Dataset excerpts
= Beginning of Section =

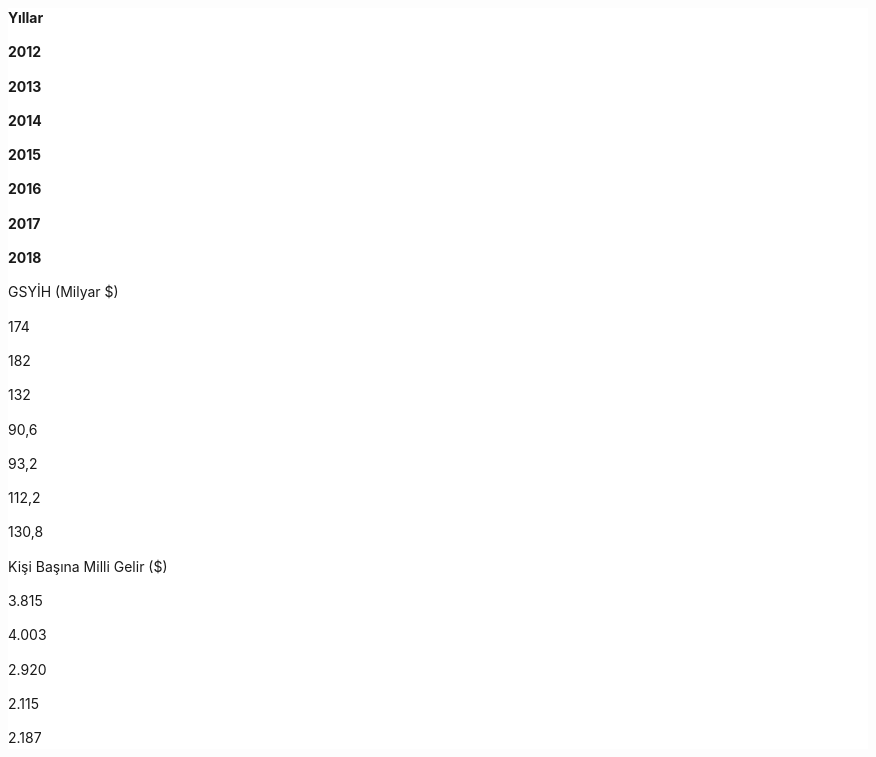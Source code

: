 






























**Yıllar**

**2012**

**2013**

**2014**

**2015**

**2016**

**2017**

**2018**

GSYİH (Milyar $)

174

182

132

90,6

93,2

112,2

130,8

Kişi Başına Milli Gelir ($)

3.815

4.003

2.920

2.115

2.187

= End of Section =

Assigned task. Exactly as written, restate all of the data, leaving out the images.

Solution.
Source code

: 






























**Yıllar**

**2012**

**2013**

**2014**

**2015**

**2016**

**2017**

**2018**

GSYİH (Milyar $)

174

182

132

90,6

93,2

112,2

130,8

Kişi Başına Milli Gelir ($)

3.815

4.003

2.920

2.115

2.187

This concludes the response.